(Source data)
========================

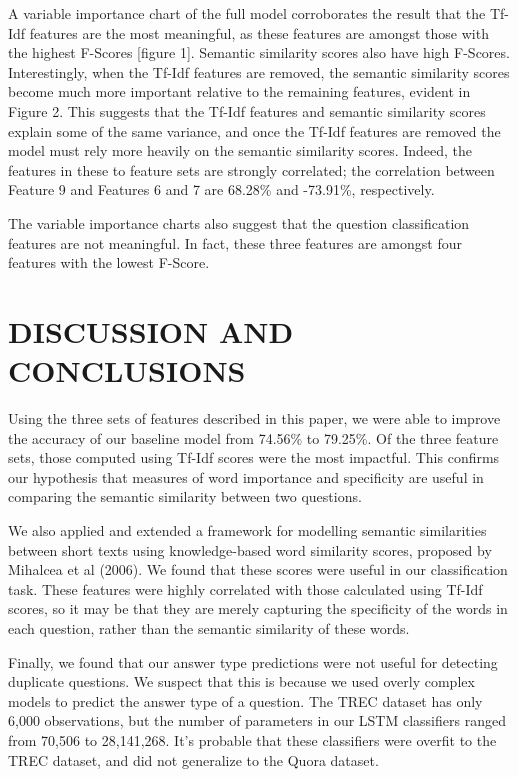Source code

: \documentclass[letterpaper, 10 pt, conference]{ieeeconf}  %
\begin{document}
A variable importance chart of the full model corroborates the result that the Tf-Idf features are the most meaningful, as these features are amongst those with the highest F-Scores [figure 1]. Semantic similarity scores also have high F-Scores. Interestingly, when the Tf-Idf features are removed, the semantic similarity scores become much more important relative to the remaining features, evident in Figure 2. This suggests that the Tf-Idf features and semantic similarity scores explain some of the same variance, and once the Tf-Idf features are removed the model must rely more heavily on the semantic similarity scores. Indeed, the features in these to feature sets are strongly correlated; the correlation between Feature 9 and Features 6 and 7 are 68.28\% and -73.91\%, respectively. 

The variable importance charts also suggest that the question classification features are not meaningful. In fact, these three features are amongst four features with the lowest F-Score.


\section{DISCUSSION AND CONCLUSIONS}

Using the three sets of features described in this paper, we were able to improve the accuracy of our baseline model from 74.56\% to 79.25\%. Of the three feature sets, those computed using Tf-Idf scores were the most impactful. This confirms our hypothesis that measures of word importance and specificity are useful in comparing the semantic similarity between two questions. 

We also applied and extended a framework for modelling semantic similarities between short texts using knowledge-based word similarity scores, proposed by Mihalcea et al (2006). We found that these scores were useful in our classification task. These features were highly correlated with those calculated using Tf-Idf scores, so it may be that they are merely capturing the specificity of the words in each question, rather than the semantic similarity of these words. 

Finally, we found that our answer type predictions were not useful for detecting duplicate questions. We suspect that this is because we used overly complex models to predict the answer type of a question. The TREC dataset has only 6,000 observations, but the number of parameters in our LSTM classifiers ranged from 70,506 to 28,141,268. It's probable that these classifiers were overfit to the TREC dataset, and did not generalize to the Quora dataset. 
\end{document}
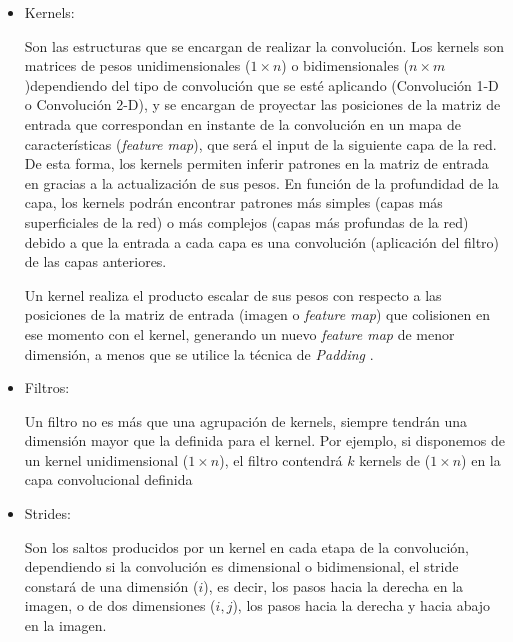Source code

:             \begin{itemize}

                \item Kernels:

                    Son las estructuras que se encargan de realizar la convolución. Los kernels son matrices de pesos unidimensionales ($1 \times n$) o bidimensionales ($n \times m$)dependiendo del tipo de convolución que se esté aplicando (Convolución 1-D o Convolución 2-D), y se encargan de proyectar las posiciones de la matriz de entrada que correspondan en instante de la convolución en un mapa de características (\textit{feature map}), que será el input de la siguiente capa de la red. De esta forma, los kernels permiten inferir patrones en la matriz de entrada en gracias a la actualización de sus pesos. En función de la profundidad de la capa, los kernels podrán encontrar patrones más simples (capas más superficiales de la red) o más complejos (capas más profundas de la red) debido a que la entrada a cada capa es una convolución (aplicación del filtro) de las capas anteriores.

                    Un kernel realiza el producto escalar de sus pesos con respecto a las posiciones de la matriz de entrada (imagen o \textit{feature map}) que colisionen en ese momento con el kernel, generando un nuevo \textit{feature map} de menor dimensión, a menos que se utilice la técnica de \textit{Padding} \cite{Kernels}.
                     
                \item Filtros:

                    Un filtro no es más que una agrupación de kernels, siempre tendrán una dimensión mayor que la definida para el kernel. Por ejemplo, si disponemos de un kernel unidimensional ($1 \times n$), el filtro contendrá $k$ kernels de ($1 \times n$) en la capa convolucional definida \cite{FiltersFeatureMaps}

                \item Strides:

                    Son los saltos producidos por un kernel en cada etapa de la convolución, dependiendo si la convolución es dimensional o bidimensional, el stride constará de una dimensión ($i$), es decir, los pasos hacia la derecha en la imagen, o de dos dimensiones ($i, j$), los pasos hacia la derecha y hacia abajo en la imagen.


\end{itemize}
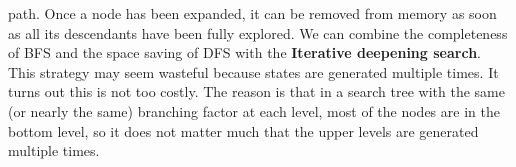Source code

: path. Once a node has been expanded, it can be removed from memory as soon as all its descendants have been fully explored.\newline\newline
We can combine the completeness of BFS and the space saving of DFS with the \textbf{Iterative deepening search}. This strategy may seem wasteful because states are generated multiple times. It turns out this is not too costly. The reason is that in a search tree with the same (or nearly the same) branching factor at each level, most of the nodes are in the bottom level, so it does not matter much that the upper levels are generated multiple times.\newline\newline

========================

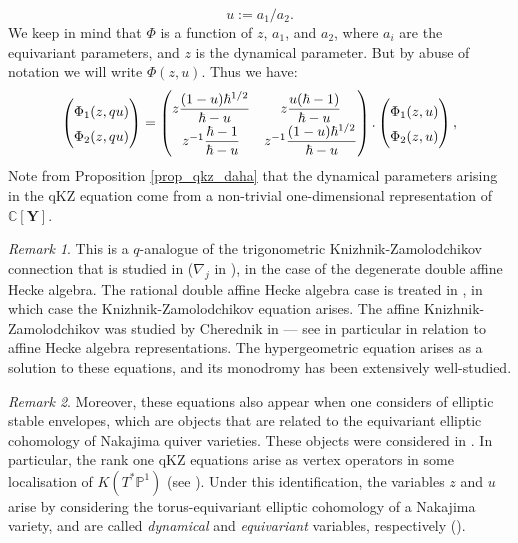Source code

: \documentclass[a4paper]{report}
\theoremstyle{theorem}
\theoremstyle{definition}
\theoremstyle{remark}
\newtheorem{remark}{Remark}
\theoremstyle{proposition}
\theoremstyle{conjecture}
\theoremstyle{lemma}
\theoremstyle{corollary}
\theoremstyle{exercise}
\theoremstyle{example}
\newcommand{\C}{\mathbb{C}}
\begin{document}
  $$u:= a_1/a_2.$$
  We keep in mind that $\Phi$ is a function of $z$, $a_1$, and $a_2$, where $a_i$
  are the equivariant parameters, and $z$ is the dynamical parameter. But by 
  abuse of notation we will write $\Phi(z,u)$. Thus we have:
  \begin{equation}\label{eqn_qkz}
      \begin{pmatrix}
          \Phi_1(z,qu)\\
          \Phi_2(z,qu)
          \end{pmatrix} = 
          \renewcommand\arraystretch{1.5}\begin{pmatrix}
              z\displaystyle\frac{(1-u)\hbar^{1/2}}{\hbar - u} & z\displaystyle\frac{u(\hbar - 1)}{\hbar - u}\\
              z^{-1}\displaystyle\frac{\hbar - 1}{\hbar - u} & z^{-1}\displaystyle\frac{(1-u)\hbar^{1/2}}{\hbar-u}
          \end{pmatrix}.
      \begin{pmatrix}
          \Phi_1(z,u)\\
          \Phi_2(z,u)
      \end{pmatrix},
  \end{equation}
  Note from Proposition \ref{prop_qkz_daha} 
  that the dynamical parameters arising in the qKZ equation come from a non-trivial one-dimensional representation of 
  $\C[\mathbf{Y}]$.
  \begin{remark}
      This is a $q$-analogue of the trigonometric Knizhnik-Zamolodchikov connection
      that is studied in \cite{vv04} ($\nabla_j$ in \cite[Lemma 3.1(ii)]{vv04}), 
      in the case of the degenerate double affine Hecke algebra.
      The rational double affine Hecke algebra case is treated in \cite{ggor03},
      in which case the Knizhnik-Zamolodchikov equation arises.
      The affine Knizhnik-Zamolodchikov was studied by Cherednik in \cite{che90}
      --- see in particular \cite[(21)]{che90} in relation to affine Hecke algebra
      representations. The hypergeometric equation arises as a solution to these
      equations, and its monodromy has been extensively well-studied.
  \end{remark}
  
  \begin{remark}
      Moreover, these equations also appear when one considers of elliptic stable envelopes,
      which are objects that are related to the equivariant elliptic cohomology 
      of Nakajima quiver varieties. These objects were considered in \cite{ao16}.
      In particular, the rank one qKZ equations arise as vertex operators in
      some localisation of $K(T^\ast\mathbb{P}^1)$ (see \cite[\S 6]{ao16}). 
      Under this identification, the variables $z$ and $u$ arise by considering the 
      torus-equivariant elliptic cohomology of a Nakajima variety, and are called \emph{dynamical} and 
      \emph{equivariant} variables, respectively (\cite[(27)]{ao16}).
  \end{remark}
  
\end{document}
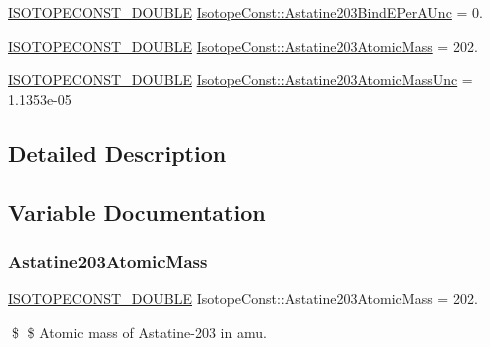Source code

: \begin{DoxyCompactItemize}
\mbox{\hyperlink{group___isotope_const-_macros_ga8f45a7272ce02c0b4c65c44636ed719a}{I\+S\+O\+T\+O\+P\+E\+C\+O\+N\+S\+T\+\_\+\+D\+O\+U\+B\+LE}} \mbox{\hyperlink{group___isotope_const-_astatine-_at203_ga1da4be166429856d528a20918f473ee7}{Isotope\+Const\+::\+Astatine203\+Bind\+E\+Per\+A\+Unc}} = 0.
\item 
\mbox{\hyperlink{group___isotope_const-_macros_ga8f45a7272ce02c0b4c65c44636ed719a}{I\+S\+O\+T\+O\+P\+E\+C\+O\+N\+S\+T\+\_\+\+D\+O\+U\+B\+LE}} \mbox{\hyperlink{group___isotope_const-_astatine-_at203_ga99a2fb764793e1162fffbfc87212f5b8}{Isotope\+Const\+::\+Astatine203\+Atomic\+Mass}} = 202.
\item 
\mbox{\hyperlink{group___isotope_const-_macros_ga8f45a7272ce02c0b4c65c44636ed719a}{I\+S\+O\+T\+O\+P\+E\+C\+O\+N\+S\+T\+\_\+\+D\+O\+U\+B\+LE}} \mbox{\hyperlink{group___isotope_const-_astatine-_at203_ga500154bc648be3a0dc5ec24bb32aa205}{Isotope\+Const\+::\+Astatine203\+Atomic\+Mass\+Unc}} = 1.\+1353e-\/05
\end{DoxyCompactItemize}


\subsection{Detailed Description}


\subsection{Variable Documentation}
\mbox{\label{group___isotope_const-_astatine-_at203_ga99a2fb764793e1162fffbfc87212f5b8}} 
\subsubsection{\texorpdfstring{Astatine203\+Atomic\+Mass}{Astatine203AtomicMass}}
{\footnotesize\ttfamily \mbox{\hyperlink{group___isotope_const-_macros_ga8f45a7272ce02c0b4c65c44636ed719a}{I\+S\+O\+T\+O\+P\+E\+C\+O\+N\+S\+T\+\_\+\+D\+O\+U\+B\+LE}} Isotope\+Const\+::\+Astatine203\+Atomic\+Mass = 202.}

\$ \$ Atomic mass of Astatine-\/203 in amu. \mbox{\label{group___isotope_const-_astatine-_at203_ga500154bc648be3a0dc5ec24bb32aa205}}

========================

Problem requirements »
Lines with the word "been" in them are the answer; report each one from the data.

Answer »
: path. Once a node has been expanded, it can be removed from memory as soon as all its descendants have been fully explored.\newline\newline
      equations, and its monodromy has been extensively well-studied.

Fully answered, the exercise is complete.